* **What the task asks**
Copy the listing exactly, leaving out every picture.

* **Data to examine**
┄┄┄┄┄┄┄┄┄┄┄┄┄┄┄┄┄┄┄┄
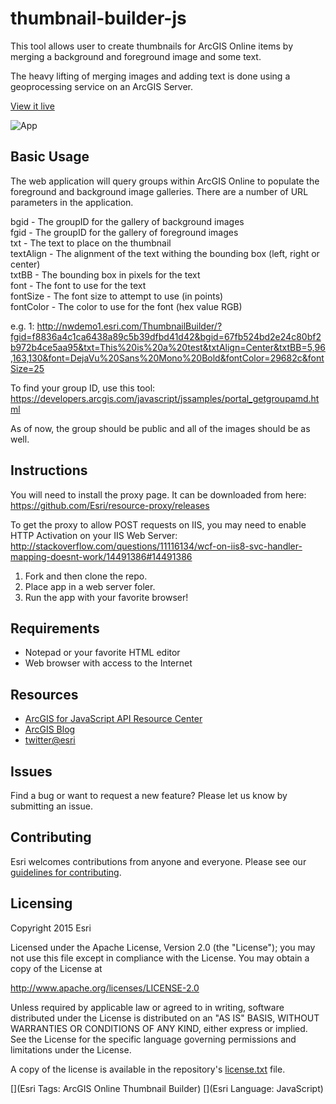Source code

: # thumbnail-builder-js

This tool allows user to create thumbnails for ArcGIS Online items by merging a background and foreground image and some text.

The heavy lifting of merging images and adding text is done using a geoprocessing service on an ArcGIS Server.

[View it live](http://nwdemo1.esri.com/ThumbnailBuilder)

![App](https://raw.githubusercontent.com/sirws/ThumbnailBuilderUI/master/screenshot.png)

## Basic Usage
The web application will query groups within ArcGIS Online to populate the foreground and background image galleries.  There are a number of URL parameters in the application.

  bgid - The groupID for the gallery of background images  
  fgid - The groupID for the gallery of foreground images  
  txt - The text to place on the thumbnail  
  textAlign - The alignment of the text withing the bounding box (left, right or center)  
  txtBB - The bounding box in pixels for the text  
  font - The font to use for the text  
  fontSize - The font size to attempt to use (in points)  
  fontColor - The color to use for the font (hex value RGB)  
  
  e.g. 1: http://nwdemo1.esri.com/ThumbnailBuilder/?fgid=f8836a4c1ca6438a89c5b39dfbd41d42&bgid=67fb524bd2e24c80bf2b972b4ce5aa95&txt=This%20is%20a%20test&txtAlign=Center&txtBB=5,96,163,130&font=DejaVu%20Sans%20Mono%20Bold&fontColor=29682c&fontSize=25

  To find your group ID, use this tool:
  https://developers.arcgis.com/javascript/jssamples/portal_getgroupamd.html
  
  As of now, the group should be public and all of the images should be as well.

## Instructions

You will need to install the proxy page.  It can be downloaded from here: https://github.com/Esri/resource-proxy/releases

To get the proxy to allow POST requests on IIS, you may need to enable HTTP Activation on your IIS Web Server:
http://stackoverflow.com/questions/11116134/wcf-on-iis8-svc-handler-mapping-doesnt-work/14491386#14491386

1. Fork and then clone the repo. 
2. Place app in a web server foler.
3. Run the app with your favorite browser!

## Requirements

* Notepad or your favorite HTML editor
* Web browser with access to the Internet

## Resources

* [ArcGIS for JavaScript API Resource Center](http://help.arcgis.com/en/webapi/javascript/arcgis/index.html)
* [ArcGIS Blog](http://blogs.esri.com/esri/arcgis/)
* [twitter@esri](http://twitter.com/esri)

## Issues

Find a bug or want to request a new feature?  Please let us know by submitting an issue.

## Contributing

Esri welcomes contributions from anyone and everyone. Please see our [guidelines for contributing](https://github.com/esri/contributing).

## Licensing
Copyright 2015 Esri

Licensed under the Apache License, Version 2.0 (the "License");
you may not use this file except in compliance with the License.
You may obtain a copy of the License at

   http://www.apache.org/licenses/LICENSE-2.0

Unless required by applicable law or agreed to in writing, software
distributed under the License is distributed on an "AS IS" BASIS,
WITHOUT WARRANTIES OR CONDITIONS OF ANY KIND, either express or implied.
See the License for the specific language governing permissions and
limitations under the License.

A copy of the license is available in the repository's [license.txt]( https://raw.githubusercontent.com/sirws/ThumbnailBuilderUI/master/license.txt) file.

[](Esri Tags: ArcGIS Online Thumbnail Builder)
[](Esri Language: JavaScript)​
┄┄┄┄┄┄┄┄┄┄┄┄┄┄┄┄┄┄┄┄
* **Response to this exercise**
Source code

: # thumbnail-builder-js

This tool allows user to create thumbnails for ArcGIS Online items by merging a background and foreground image and some text.

The heavy lifting of merging images and adding text is done using a geoprocessing service on an ArcGIS Server.

[View it live](http://nwdemo1.esri.com/ThumbnailBuilder)

![App](https://raw.githubusercontent.com/sirws/ThumbnailBuilderUI/master/screenshot.png)

## Basic Usage
The web application will query groups within ArcGIS Online to populate the foreground and background image galleries.  There are a number of URL parameters in the application.

  bgid - The groupID for the gallery of background images  
  fgid - The groupID for the gallery of foreground images  
  txt - The text to place on the thumbnail  
  textAlign - The alignment of the text withing the bounding box (left, right or center)  
  txtBB - The bounding box in pixels for the text  
  font - The font to use for the text  
  fontSize - The font size to attempt to use (in points)  
  fontColor - The color to use for the font (hex value RGB)  
  
  e.g. 1: http://nwdemo1.esri.com/ThumbnailBuilder/?fgid=f8836a4c1ca6438a89c5b39dfbd41d42&bgid=67fb524bd2e24c80bf2b972b4ce5aa95&txt=This%20is%20a%20test&txtAlign=Center&txtBB=5,96,163,130&font=DejaVu%20Sans%20Mono%20Bold&fontColor=29682c&fontSize=25

  To find your group ID, use this tool:
  https://developers.arcgis.com/javascript/jssamples/portal_getgroupamd.html
  
  As of now, the group should be public and all of the images should be as well.

## Instructions

You will need to install the proxy page.  It can be downloaded from here: https://github.com/Esri/resource-proxy/releases

To get the proxy to allow POST requests on IIS, you may need to enable HTTP Activation on your IIS Web Server:
http://stackoverflow.com/questions/11116134/wcf-on-iis8-svc-handler-mapping-doesnt-work/14491386#14491386

1. Fork and then clone the repo. 
2. Place app in a web server foler.
3. Run the app with your favorite browser!

## Requirements

* Notepad or your favorite HTML editor
* Web browser with access to the Internet

## Resources

* [ArcGIS for JavaScript API Resource Center](http://help.arcgis.com/en/webapi/javascript/arcgis/index.html)
* [ArcGIS Blog](http://blogs.esri.com/esri/arcgis/)
* [twitter@esri](http://twitter.com/esri)

## Issues

Find a bug or want to request a new feature?  Please let us know by submitting an issue.

## Contributing

Esri welcomes contributions from anyone and everyone. Please see our [guidelines for contributing](https://github.com/esri/contributing).

## Licensing
Copyright 2015 Esri

Licensed under the Apache License, Version 2.0 (the "License");
you may not use this file except in compliance with the License.
You may obtain a copy of the License at

   http://www.apache.org/licenses/LICENSE-2.0

Unless required by applicable law or agreed to in writing, software
distributed under the License is distributed on an "AS IS" BASIS,
WITHOUT WARRANTIES OR CONDITIONS OF ANY KIND, either express or implied.
See the License for the specific language governing permissions and
limitations under the License.

A copy of the license is available in the repository's [license.txt]( https://raw.githubusercontent.com/sirws/ThumbnailBuilderUI/master/license.txt) file.

[](Esri Tags: ArcGIS Online Thumbnail Builder)
[](Esri Language: JavaScript)​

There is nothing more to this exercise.